- Task description: Scan the lines below; pull out those with "sudo".

- Rendered images with source text:
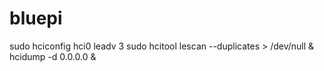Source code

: # bluepi

sudo hciconfig hci0 leadv 3
sudo hcitool lescan --duplicates > /dev/null &
hcidump -d 0.0.0.0 &

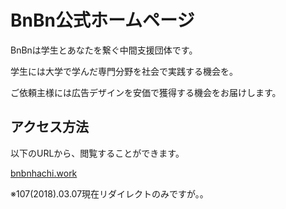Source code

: # BnBn公式ホームページ

BnBnは学生とあなたを繋ぐ中間支援団体です。

学生には大学で学んだ専門分野を社会で実践する機会を。

ご依頼主様には広告デザインを安価で獲得する機会をお届けします。


## アクセス方法

以下のURLから、閲覧することができます。

[bnbnhachi.work](bnbnhachi.work/)

※107(2018).03.07現在リダイレクトのみですが。。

- Answer space:
sudo hciconfig hci0 leadv 3
sudo hcitool lescan --duplicates > /dev/null &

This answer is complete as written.